The rebellions of 1875-1876 and the Russo-Turkish War of 1877-1878 affected Albania insofar as the TREATY OF SAN STEFANO foresaw the annexion of Pec, Ulcinj and Podgorica by Montenegro, the annexion of Korce and Tetovo (W. Macedonia) by Bulgaria. Both Britain and Austria-Hungary were concerned about the great increase of Russian influence on the Balkan peninsula, as both Bulgaria and Montenegro were perceived as Russian protectorates. Both powers seemed unwilling to accept the situation; Otto von Bismarck, at the BERLIN CONGRESS mediated a new peace treaty. Both Bulgaria and Montenegro had to accept less territorial gains.

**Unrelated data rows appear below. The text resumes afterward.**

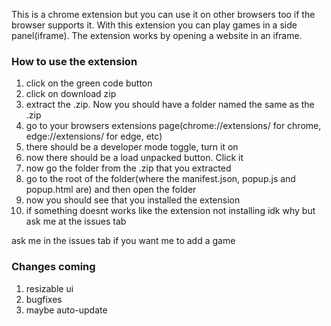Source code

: This is a chrome extension but you can use it on other browsers too if the browser supports it.
With this extension you can play games in a side panel(iframe).
The extension works by opening a website in an iframe.
                                                                                                                                                                                                                                                                                                                                                                                                                
### How to use the extension

1. click on the green code button
2. click on download zip
3. extract the .zip. Now you should have a folder named the same as the .zip
4. go to your browsers extensions page(chrome://extensions/ for chrome, edge://extensions/ for edge, etc)
5. there should be a developer mode toggle, turn it on
6. now there should be a load unpacked button. Click it
7. now go the folder from the .zip that you extracted
8. go to the root of the folder(where the manifest.json, popup.js and popup.html are) and then open the folder
9. now you should see that you installed the extension
10. if something doesnt works like the extension not installing idk why but ask me at the issues tab

ask me in the issues tab if you want me to add a game


### Changes coming

1. resizable ui
2. bugfixes
3. maybe auto-update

In 1878, with the prospect of annexation by a christian Montenegro or Serbia imminent, Muslim Albanians organized themselves in the respective regions in order to resist the annexation, most notably in the Kosovo. On June 10th 1878, 300 delegates met in Prizren, the majority from Kosovo and from the Albanian districts in Macedonia, to form the PRIZREN LEAGUE, the purpose of which was to form a unified political organization for all Albania, capable of organizing military resistance against any attempt to split up the ethnicity. It appealed to the Sultan to merge the vilayets of Shkoder, Janina, Monastir and Kosovo - unsuccessfully.

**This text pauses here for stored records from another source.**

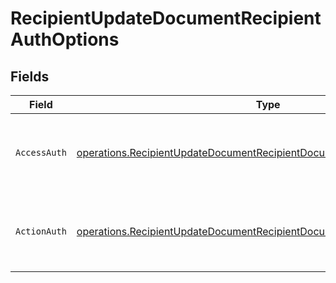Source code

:# RecipientUpdateDocumentRecipientAuthOptions


## Fields

| Field                                                                                                                                                                | Type                                                                                                                                                                 | Required                                                                                                                                                             | Description                                                                                                                                                          |
| -------------------------------------------------------------------------------------------------------------------------------------------------------------------- | -------------------------------------------------------------------------------------------------------------------------------------------------------------------- | -------------------------------------------------------------------------------------------------------------------------------------------------------------------- | -------------------------------------------------------------------------------------------------------------------------------------------------------------------- |
| `AccessAuth`                                                                                                                                                         | [operations.RecipientUpdateDocumentRecipientDocumentsRecipientsAccessAuth](../../models/operations/recipientupdatedocumentrecipientdocumentsrecipientsaccessauth.md) | :heavy_check_mark:                                                                                                                                                   | The type of authentication required for the recipient to access the document.                                                                                        |
| `ActionAuth`                                                                                                                                                         | [operations.RecipientUpdateDocumentRecipientDocumentsRecipientsActionAuth](../../models/operations/recipientupdatedocumentrecipientdocumentsrecipientsactionauth.md) | :heavy_check_mark:                                                                                                                                                   | The type of authentication required for the recipient to sign the document.                                                                                          |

In January 1881, relations between the Prizren League and the Ottoman authorities had reached such a low point, that the League ousted the Ottoman administration from the Kosovo and established a provisional government. An Ottoman army was sent into Kosovo in March, the resistance crushed, the leading League members banned into remote regions of the Empire. Kosovo saw another revolt in 1885. In 1889 the LEAGUE OF PEC was founded, which was less a national Albanian than a Muslim organization.
As the majority of the Albanians were Muslims, the relation between Albanians and Ottoman Turks were less conflicting than those between Greeks or Bulgarians and Ottoman Turks. In the GRAECO-TURKISH WAR of 1897 and on Crete in 1897/1898, Albanians fought with the Ottoman forces.

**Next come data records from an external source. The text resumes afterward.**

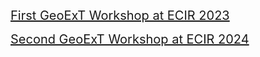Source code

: 
 <span style="font-size:20px;">  [First GeoExT Workshop at ECIR 2023](https://geo-ext.github.io/GeoExT2023/)

 
  <span style="font-size:20px;">  [Second GeoExT Workshop at ECIR 2024](https://geo-ext.github.io/GeoExT2024/)
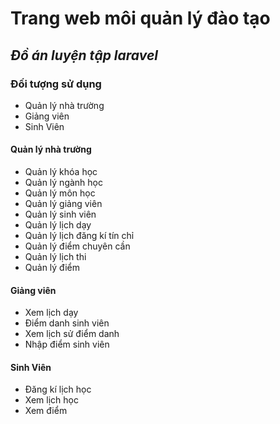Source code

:# Trang web môi quản lý đào tạo

## <i>Đồ án luyện tập laravel</i>

### Đối tượng sử dụng

- Quản lý nhà trường
- Giảng viên
- Sinh Viên

#### Quản lý nhà trường
- Quản lý khóa học
- Quản lý ngành học
- Quản lý môn học
- Quản lý giảng viên
- Quản lý sinh viên
- Quản lý lịch dạy
- Quản lý lịch đăng kí tín chỉ
- Quản lý điểm chuyên cần
- Quản lý lịch thi
- Quản lý điểm

#### Giảng viên
- Xem lịch dạy
- Điểm danh sinh viên
- Xem lịch sử điểm danh
- Nhập điểm sinh viên

#### Sinh Viên
- Đăng kí lịch học
- Xem lịch học
- Xem điểm 

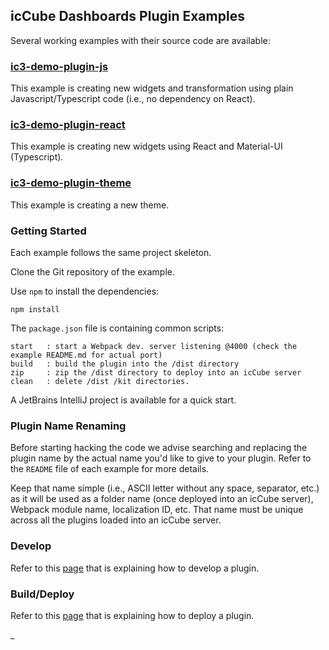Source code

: ## icCube Dashboards Plugin Examples

Several working examples with their source code are available:

### [ic3-demo-plugin-js](https://github.com/ic3-software/ic3-demo-plugin-js)

This example is creating new widgets and transformation using plain Javascript/Typescript code
(i.e., no dependency on React).

### [ic3-demo-plugin-react](https://github.com/ic3-software/ic3-demo-plugin-react)

This example is creating new widgets using React and Material-UI (Typescript).

### [ic3-demo-plugin-theme](https://github.com/ic3-software/ic3-demo-plugin-theme)

This example is creating a new theme.

### Getting Started

Each example follows the same project skeleton.

Clone the Git repository of the example.

Use `npm` to install the dependencies:

    npm install

The `package.json` file is containing common scripts:

    start   : start a Webpack dev. server listening @4000 (check the example README.md for actual port) 
    build   : build the plugin into the /dist directory
    zip     : zip the /dist directory to deploy into an icCube server
    clean   : delete /dist /kit directories.

A JetBrains IntelliJ project is available for a quick start.

### Plugin Name Renaming

Before starting hacking the code we advise searching and replacing the plugin name by the actual name you'd like to give
to your plugin. Refer to the `README` file of each example for more details.

Keep that name simple (i.e., ASCII letter without any space, separator, etc.) as it will be used as a folder name
(once deployed into an icCube server), Webpack module name, localization ID, etc. That name must be unique across all
the plugins loaded into an icCube server.

### Develop

Refer to this [page](./Develop.md) that is explaining how to develop a plugin.

### Build/Deploy

Refer to this [page](./Deploy.md) that is explaining how to deploy a plugin.

_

Albanian intellectuals were aware that Ottoman Albania was threatened, the object of expansionist plans of their Slavic and Greek neighbours and object of the diplomatic schemes of the great powers. The YOUNG TURK REBELLION resulted in aggravating the political instability and in a short period of a policy of OTTOMANIZATION to which Albania was subjected. Pristina saw yet another Albanian rising, in 1910, which was suppressed. Albanian CHETAS (guerillas) began to fight Ottoman authorities in 1911.
In the FIRST BALKAN WAR of 1912, much of Albania was conquered by Serbian troops, Shkoder by the Montenegrins; the Balkan Allies (Serbia, Bulgaria, Greece and Macedonia) easily defeated the Ottoman forces and seemed intent to partition amongst themselves the entire Ottoman territory on the Balkans peninsula, west of the Maritsa River. Without any consideration for the will of the Albanians.
Again the powers interfered by putting pressure on Serbia and Montenegro. An INDEPENDENT ALBANIA was formed by the CONFERENCE OF LONDON (Dec. 1912), because Britain would not tolerate a Serbian Albania, perceived as Russian, or as potentially Italian, in Austrian perspective. The powers were guided by geostrategic reasoning, not by sympathies for the Albanian nation; the Albanian districts with access to the Adriatic coast were to become part of the new state, not landlocked regions such as Kosovo.
In 1908/1911 the Albanian alphabet, based on the Latin alphabet, was adopted.